[Given data Boundary: Start]

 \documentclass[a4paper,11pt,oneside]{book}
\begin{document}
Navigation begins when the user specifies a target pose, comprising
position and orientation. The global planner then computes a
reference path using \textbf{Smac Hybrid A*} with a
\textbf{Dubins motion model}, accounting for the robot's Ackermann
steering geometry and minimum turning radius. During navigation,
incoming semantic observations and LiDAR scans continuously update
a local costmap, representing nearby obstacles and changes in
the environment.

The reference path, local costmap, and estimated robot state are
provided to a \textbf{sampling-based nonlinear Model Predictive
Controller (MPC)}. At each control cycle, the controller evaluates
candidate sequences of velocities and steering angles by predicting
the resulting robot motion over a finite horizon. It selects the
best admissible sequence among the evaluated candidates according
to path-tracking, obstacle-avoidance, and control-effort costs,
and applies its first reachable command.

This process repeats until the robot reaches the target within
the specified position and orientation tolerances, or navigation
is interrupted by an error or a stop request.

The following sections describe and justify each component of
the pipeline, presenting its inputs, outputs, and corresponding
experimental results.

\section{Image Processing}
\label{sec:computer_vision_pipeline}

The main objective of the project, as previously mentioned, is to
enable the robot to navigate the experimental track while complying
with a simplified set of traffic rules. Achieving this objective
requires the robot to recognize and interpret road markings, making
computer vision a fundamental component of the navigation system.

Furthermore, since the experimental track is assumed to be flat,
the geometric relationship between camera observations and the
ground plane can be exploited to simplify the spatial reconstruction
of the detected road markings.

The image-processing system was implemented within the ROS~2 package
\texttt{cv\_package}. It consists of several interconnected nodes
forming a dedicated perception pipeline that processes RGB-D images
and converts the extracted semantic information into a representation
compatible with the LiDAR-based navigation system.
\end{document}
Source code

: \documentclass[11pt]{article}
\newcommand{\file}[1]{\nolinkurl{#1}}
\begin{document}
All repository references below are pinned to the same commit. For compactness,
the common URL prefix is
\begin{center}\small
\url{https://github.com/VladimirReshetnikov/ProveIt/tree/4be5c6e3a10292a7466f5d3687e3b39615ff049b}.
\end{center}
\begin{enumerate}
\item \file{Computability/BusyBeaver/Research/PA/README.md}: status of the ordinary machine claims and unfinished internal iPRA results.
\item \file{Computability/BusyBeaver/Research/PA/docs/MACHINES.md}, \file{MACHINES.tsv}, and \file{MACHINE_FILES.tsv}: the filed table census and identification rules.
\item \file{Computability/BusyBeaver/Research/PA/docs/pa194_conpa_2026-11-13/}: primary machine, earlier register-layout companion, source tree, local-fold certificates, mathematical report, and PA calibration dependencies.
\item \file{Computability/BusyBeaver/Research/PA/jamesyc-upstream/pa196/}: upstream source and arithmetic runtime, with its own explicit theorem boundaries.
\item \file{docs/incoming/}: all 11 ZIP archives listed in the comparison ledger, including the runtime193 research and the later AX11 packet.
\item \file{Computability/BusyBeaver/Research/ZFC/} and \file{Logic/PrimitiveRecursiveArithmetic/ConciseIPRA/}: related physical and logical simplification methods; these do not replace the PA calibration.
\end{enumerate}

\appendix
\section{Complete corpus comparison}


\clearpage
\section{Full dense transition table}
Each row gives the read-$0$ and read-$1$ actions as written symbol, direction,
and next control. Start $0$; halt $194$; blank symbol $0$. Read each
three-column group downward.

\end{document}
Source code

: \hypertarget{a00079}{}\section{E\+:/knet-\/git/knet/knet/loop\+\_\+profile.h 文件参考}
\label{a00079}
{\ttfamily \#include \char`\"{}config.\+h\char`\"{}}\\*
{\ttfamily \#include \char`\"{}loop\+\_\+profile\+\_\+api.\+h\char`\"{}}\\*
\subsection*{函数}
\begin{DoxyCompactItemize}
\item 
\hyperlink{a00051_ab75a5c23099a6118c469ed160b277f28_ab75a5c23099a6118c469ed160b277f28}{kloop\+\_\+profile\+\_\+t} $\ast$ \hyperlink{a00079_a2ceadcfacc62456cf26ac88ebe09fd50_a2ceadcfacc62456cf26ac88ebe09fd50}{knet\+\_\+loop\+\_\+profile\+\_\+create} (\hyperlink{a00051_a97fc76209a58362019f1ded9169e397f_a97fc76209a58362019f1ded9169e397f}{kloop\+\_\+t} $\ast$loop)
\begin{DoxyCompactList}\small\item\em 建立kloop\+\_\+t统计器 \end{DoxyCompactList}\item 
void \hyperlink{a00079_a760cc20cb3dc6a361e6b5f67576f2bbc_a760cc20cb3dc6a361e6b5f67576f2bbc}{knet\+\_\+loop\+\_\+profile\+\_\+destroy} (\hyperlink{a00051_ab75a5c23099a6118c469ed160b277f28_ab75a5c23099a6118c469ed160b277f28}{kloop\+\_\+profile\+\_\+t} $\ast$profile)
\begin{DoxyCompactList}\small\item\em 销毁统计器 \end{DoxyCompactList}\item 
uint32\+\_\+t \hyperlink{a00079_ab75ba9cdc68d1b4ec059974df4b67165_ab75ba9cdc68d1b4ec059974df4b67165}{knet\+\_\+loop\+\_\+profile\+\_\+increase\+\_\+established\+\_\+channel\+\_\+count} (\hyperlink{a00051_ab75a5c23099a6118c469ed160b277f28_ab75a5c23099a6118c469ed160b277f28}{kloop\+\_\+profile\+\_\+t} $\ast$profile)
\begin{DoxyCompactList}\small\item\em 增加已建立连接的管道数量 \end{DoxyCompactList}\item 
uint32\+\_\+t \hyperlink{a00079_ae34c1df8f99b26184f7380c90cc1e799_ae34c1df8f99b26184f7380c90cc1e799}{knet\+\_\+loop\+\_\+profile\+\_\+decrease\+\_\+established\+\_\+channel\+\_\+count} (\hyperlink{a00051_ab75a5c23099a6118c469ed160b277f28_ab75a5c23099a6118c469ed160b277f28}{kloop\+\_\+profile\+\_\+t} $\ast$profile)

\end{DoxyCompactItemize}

[Given data Boundary: End]

(Task instructions) In full and word for word, repeat the records.

(Answer below)
 \documentclass[a4paper,11pt,oneside]{book}
\begin{document}
Navigation begins when the user specifies a target pose, comprising
position and orientation. The global planner then computes a
reference path using \textbf{Smac Hybrid A*} with a
\textbf{Dubins motion model}, accounting for the robot's Ackermann
steering geometry and minimum turning radius. During navigation,
incoming semantic observations and LiDAR scans continuously update
a local costmap, representing nearby obstacles and changes in
the environment.

The reference path, local costmap, and estimated robot state are
provided to a \textbf{sampling-based nonlinear Model Predictive
Controller (MPC)}. At each control cycle, the controller evaluates
candidate sequences of velocities and steering angles by predicting
the resulting robot motion over a finite horizon. It selects the
best admissible sequence among the evaluated candidates according
to path-tracking, obstacle-avoidance, and control-effort costs,
and applies its first reachable command.

This process repeats until the robot reaches the target within
the specified position and orientation tolerances, or navigation
is interrupted by an error or a stop request.

The following sections describe and justify each component of
the pipeline, presenting its inputs, outputs, and corresponding
experimental results.

\section{Image Processing}
\label{sec:computer_vision_pipeline}

The main objective of the project, as previously mentioned, is to
enable the robot to navigate the experimental track while complying
with a simplified set of traffic rules. Achieving this objective
requires the robot to recognize and interpret road markings, making
computer vision a fundamental component of the navigation system.

Furthermore, since the experimental track is assumed to be flat,
the geometric relationship between camera observations and the
ground plane can be exploited to simplify the spatial reconstruction
of the detected road markings.

The image-processing system was implemented within the ROS~2 package
\texttt{cv\_package}. It consists of several interconnected nodes
forming a dedicated perception pipeline that processes RGB-D images
and converts the extracted semantic information into a representation
compatible with the LiDAR-based navigation system.
\end{document}
Source code

: \documentclass[11pt]{article}
\newcommand{\file}[1]{\nolinkurl{#1}}
\begin{document}
All repository references below are pinned to the same commit. For compactness,
the common URL prefix is
\begin{center}\small
\url{https://github.com/VladimirReshetnikov/ProveIt/tree/4be5c6e3a10292a7466f5d3687e3b39615ff049b}.
\end{center}
\begin{enumerate}
\item \file{Computability/BusyBeaver/Research/PA/README.md}: status of the ordinary machine claims and unfinished internal iPRA results.
\item \file{Computability/BusyBeaver/Research/PA/docs/MACHINES.md}, \file{MACHINES.tsv}, and \file{MACHINE_FILES.tsv}: the filed table census and identification rules.
\item \file{Computability/BusyBeaver/Research/PA/docs/pa194_conpa_2026-11-13/}: primary machine, earlier register-layout companion, source tree, local-fold certificates, mathematical report, and PA calibration dependencies.
\item \file{Computability/BusyBeaver/Research/PA/jamesyc-upstream/pa196/}: upstream source and arithmetic runtime, with its own explicit theorem boundaries.
\item \file{docs/incoming/}: all 11 ZIP archives listed in the comparison ledger, including the runtime193 research and the later AX11 packet.
\item \file{Computability/BusyBeaver/Research/ZFC/} and \file{Logic/PrimitiveRecursiveArithmetic/ConciseIPRA/}: related physical and logical simplification methods; these do not replace the PA calibration.
\end{enumerate}

\appendix
\section{Complete corpus comparison}


\clearpage
\section{Full dense transition table}
Each row gives the read-$0$ and read-$1$ actions as written symbol, direction,
and next control. Start $0$; halt $194$; blank symbol $0$. Read each
three-column group downward.

\end{document}
Source code

: \hypertarget{a00079}{}\section{E\+:/knet-\/git/knet/knet/loop\+\_\+profile.h 文件参考}
\label{a00079}
{\ttfamily \#include \char`\"{}config.\+h\char`\"{}}\\*
{\ttfamily \#include \char`\"{}loop\+\_\+profile\+\_\+api.\+h\char`\"{}}\\*
\subsection*{函数}
\begin{DoxyCompactItemize}
\item 
\hyperlink{a00051_ab75a5c23099a6118c469ed160b277f28_ab75a5c23099a6118c469ed160b277f28}{kloop\+\_\+profile\+\_\+t} $\ast$ \hyperlink{a00079_a2ceadcfacc62456cf26ac88ebe09fd50_a2ceadcfacc62456cf26ac88ebe09fd50}{knet\+\_\+loop\+\_\+profile\+\_\+create} (\hyperlink{a00051_a97fc76209a58362019f1ded9169e397f_a97fc76209a58362019f1ded9169e397f}{kloop\+\_\+t} $\ast$loop)
\begin{DoxyCompactList}\small\item\em 建立kloop\+\_\+t统计器 \end{DoxyCompactList}\item 
void \hyperlink{a00079_a760cc20cb3dc6a361e6b5f67576f2bbc_a760cc20cb3dc6a361e6b5f67576f2bbc}{knet\+\_\+loop\+\_\+profile\+\_\+destroy} (\hyperlink{a00051_ab75a5c23099a6118c469ed160b277f28_ab75a5c23099a6118c469ed160b277f28}{kloop\+\_\+profile\+\_\+t} $\ast$profile)
\begin{DoxyCompactList}\small\item\em 销毁统计器 \end{DoxyCompactList}\item 
uint32\+\_\+t \hyperlink{a00079_ab75ba9cdc68d1b4ec059974df4b67165_ab75ba9cdc68d1b4ec059974df4b67165}{knet\+\_\+loop\+\_\+profile\+\_\+increase\+\_\+established\+\_\+channel\+\_\+count} (\hyperlink{a00051_ab75a5c23099a6118c469ed160b277f28_ab75a5c23099a6118c469ed160b277f28}{kloop\+\_\+profile\+\_\+t} $\ast$profile)
\begin{DoxyCompactList}\small\item\em 增加已建立连接的管道数量 \end{DoxyCompactList}\item 
uint32\+\_\+t \hyperlink{a00079_ae34c1df8f99b26184f7380c90cc1e799_ae34c1df8f99b26184f7380c90cc1e799}{knet\+\_\+loop\+\_\+profile\+\_\+decrease\+\_\+established\+\_\+channel\+\_\+count} (\hyperlink{a00051_ab75a5c23099a6118c469ed160b277f28_ab75a5c23099a6118c469ed160b277f28}{kloop\+\_\+profile\+\_\+t} $\ast$profile)

\end{DoxyCompactItemize}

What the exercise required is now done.